Understanding Oracle's Cost-Based Optimizer
How Oracle's CBO chooses execution plans, why it sometimes gets it wrong, and the practical levers — statistics, histograms, hints, baselines — for fixing bad plans.
Every SQL query in Oracle goes through the Cost-Based Optimizer (CBO) before it runs. The CBO decides which indexes to use, how tables get joined, and what order the operations happen in. When queries are slow, the optimizer’s decisions are usually the first thing worth understanding.
This post is a developer-focused introduction to how the CBO works, what it relies on, and what you can do when it goes wrong.
What the CBO actually does
For any SQL statement, there are usually many ways to execute it. Different join orders, different access paths (full scan vs index range scan vs unique scan), different join methods (nested loops vs hash vs sort merge). The CBO enumerates plausible plans, estimates the cost of each one, and picks the cheapest.
“Cost” is an abstract number that combines estimates of I/O, CPU, and (sometimes) network. Lower is preferred. The CBO doesn’t actually run the alternatives — it estimates them based on statistics.

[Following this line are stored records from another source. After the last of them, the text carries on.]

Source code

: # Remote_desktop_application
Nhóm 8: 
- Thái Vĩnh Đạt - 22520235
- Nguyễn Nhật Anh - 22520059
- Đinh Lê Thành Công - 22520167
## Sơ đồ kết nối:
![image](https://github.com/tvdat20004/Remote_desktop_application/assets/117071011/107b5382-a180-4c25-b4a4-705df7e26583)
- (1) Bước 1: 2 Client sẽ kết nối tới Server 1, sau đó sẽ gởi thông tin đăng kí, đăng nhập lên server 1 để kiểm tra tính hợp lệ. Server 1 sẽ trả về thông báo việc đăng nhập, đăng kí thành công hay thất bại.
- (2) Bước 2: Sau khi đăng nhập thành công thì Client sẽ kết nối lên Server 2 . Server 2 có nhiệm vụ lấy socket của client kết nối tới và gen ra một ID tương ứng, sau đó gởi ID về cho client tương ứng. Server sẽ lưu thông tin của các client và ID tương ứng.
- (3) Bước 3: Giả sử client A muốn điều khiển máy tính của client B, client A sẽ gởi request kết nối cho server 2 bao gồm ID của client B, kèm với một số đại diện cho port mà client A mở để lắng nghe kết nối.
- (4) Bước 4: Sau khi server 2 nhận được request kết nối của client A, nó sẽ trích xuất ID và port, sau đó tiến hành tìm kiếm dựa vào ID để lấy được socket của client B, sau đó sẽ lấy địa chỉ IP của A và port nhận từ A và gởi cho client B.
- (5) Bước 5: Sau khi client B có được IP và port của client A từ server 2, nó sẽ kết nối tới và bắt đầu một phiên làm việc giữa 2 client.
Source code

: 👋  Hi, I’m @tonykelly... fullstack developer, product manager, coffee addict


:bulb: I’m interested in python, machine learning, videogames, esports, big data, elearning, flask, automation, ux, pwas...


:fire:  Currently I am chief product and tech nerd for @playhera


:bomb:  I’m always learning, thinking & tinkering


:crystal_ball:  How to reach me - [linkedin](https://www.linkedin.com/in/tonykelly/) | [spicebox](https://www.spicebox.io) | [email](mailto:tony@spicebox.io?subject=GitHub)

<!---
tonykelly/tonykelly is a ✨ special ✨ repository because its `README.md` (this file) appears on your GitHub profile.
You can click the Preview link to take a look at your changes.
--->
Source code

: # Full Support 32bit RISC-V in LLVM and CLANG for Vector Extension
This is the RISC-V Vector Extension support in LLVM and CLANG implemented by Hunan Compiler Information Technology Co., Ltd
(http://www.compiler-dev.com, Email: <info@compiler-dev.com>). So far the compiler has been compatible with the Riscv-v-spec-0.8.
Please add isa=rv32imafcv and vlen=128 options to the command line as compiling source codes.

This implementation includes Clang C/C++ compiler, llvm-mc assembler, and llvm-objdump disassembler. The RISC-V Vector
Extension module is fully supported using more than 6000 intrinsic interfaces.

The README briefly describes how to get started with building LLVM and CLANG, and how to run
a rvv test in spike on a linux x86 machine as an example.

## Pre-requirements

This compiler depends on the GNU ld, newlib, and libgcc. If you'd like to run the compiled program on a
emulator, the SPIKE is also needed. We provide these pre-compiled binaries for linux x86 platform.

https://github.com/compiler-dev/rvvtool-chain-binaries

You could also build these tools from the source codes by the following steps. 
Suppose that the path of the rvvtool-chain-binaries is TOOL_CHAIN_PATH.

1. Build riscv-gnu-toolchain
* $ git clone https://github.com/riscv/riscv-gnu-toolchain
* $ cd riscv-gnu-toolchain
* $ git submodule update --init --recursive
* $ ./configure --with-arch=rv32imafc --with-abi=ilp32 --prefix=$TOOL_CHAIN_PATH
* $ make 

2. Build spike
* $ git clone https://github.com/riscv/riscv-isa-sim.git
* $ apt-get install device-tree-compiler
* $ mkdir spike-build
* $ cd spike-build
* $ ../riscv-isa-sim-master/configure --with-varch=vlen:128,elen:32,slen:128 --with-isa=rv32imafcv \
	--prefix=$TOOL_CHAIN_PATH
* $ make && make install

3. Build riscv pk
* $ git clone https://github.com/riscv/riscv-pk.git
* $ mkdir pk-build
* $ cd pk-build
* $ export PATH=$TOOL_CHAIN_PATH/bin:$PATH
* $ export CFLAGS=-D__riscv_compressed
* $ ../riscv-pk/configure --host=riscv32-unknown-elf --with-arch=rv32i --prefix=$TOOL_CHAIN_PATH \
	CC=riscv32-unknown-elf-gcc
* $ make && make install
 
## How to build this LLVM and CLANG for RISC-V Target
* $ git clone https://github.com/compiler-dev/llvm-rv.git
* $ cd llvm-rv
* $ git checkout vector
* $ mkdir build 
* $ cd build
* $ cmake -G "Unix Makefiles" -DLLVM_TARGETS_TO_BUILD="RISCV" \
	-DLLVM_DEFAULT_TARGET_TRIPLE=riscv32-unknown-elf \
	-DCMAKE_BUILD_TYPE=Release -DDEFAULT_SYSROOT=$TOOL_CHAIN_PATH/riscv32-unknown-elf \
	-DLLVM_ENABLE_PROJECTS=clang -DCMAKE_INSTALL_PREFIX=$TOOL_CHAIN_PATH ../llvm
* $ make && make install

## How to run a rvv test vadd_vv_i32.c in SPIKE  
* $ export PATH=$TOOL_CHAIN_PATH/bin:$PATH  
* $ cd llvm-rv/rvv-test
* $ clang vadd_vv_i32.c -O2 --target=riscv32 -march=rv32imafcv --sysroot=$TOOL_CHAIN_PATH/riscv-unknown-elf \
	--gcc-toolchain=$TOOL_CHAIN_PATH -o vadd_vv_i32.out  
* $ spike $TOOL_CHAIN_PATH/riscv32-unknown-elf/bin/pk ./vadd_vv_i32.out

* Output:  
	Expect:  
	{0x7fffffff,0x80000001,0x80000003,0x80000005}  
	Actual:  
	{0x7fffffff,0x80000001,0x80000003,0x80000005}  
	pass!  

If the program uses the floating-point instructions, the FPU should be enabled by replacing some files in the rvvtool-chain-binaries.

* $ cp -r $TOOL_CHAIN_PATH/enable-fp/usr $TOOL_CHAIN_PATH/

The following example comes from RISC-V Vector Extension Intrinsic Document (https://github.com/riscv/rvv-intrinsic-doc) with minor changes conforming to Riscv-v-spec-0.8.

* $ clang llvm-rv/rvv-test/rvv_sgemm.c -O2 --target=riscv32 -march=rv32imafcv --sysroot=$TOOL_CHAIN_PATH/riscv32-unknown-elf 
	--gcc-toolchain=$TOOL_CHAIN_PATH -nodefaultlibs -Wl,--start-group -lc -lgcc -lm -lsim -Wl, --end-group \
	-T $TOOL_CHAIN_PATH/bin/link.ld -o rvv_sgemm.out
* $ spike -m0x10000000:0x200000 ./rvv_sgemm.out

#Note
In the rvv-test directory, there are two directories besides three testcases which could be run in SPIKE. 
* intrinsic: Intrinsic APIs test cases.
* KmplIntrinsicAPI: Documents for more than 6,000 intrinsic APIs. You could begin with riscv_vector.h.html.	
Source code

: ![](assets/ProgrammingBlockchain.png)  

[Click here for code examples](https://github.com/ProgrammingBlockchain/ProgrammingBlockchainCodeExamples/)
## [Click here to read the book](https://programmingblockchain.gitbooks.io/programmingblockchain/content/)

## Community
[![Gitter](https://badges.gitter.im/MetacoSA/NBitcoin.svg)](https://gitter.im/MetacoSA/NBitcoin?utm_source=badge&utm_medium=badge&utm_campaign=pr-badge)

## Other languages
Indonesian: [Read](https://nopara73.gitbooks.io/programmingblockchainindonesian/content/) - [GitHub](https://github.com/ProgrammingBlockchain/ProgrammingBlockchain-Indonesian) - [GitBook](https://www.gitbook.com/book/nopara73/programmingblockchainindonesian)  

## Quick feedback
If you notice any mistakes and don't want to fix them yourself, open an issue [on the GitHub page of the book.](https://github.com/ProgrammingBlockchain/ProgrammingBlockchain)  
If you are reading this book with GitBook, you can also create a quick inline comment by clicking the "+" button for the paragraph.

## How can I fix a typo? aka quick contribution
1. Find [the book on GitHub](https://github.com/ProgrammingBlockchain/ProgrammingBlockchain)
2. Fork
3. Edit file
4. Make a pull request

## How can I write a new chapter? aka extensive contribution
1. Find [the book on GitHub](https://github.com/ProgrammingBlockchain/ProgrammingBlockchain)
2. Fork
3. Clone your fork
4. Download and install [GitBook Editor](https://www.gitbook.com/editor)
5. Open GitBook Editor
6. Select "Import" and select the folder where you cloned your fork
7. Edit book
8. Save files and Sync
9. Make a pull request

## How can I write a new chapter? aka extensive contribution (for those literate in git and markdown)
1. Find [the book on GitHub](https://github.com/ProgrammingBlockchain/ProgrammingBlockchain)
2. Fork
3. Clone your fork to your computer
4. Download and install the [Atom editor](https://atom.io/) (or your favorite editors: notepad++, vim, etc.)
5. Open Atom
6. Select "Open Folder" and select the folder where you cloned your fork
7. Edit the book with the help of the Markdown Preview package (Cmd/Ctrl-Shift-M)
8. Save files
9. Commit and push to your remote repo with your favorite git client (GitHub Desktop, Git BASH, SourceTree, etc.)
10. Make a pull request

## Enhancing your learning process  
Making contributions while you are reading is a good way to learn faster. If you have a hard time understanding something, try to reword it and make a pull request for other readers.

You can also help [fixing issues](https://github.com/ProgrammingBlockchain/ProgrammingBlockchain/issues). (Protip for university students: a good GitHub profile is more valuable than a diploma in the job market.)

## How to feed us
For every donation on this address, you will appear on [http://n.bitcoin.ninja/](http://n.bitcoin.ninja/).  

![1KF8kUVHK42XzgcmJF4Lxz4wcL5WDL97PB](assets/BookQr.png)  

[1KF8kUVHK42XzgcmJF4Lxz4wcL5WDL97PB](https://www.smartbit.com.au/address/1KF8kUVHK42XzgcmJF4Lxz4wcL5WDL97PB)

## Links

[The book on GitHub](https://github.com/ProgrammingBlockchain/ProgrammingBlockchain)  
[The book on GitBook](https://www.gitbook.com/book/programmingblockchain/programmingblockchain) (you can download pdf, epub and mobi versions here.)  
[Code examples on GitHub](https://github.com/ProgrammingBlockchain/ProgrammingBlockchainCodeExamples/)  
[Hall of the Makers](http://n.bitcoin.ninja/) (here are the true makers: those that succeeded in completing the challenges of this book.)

Statistics are the foundation
The CBO’s decisions are only as good as its statistics. The ones that matter most:
- Table statistics — row count, average row length, block count
- Column statistics — number of distinct values, nulls, high/low values, histograms
- Index statistics — depth, leaf blocks, clustering factor
- System statistics — I/O and CPU characteristics of the database server
When statistics are stale or missing, the CBO makes poor decisions. The classic symptom: a query that ran fast for months suddenly runs slowly after a bulk load that wasn’t followed by stats gathering.
Refresh statistics with:
EXEC DBMS_STATS.GATHER_TABLE_STATS(USER, 'ORDERS');
Or for the whole schema:
EXEC DBMS_STATS.GATHER_SCHEMA_STATS(USER);
In modern Oracle, automatic stats gathering runs nightly. But ad-hoc loads and unusual data patterns still benefit from manual gathering right after.
Cardinality estimates and the truth
The CBO estimates how many rows each operation will produce. These estimates drive the cost calculation. When estimates are wrong, plans are wrong.
The most common reasons for bad estimates:
- Skew without a histogram. If a column has highly skewed values (most rows have one value, a few have many others), basic stats average across the skew. A histogram captures the distribution.
- Correlated predicates. Oracle assumes predicates are independent. If you filter on
country = 'US' AND zip_code LIKE '9%', the CBO multiplies the selectivities. In reality the predicates are correlated. Extended statistics help. - Function-wrapped columns.
WHERE UPPER(name) = 'ACME'hides the column from index use and stats. Use function-based indexes or store normalized data.
Reading execution plans
EXPLAIN PLAN FOR
SELECT * FROM orders WHERE customer_id = 100;
SELECT * FROM TABLE(DBMS_XPLAN.DISPLAY);
The output shows the chosen plan: which indexes used, join order, estimated rows per step.
For a query that’s already run, DBMS_XPLAN.DISPLAY_CURSOR shows the actual plan with actual rows per step. Comparing E-Rows (estimated) with A-Rows (actual) reveals where estimates go wrong:
SELECT * FROM TABLE(DBMS_XPLAN.DISPLAY_CURSOR(NULL, NULL, 'ALLSTATS LAST'));
If E-Rows and A-Rows differ by orders of magnitude, that’s where to focus your tuning effort.
When the CBO gets it wrong
Three common cases:
- Stats are stale or missing. Gather them.
- Distribution is skewed and no histogram exists. Add a histogram with
METHOD_OPT => 'FOR COLUMNS column_name SIZE AUTO'. - Correlation isn’t captured. Create extended statistics on related columns.
When those don’t fix the plan:
- Hints force the CBO’s hand:
/*+ INDEX(orders idx_customer) */. Use sparingly — they age badly as data changes. - SQL Plan Baselines lock a known-good plan. Better than hints for long-term stability.
- Adaptive features in 12c+ let the CBO change plans at runtime based on actual cardinality observed during execution.
A few good habits
- Gather stats after large data loads. Don’t wait for the nightly job.
- Use bind variables, not literals — repeated parsing is expensive, and bind peeking gives the CBO real selectivity.
- Avoid functions on indexed columns in
WHEREclauses. If you need them, build function-based indexes. - Watch
A-RowsvsE-Rowswhen tuning. Cardinality drift is the single most common reason for bad plans. - Read execution plans before applying hints. Hints without understanding usually make things worse.
The honest summary
The CBO is not magic. Most performance problems in real codebases come down to bad stats, missing indexes, or queries written in a way that hides information from the optimizer. Understanding the CBO well enough to diagnose those is the highest-leverage skill in Oracle performance work.
If you only learn one debugging technique, learn to read DBMS_XPLAN.DISPLAY_CURSOR output with ALLSTATS LAST. Most of the rest follows from there.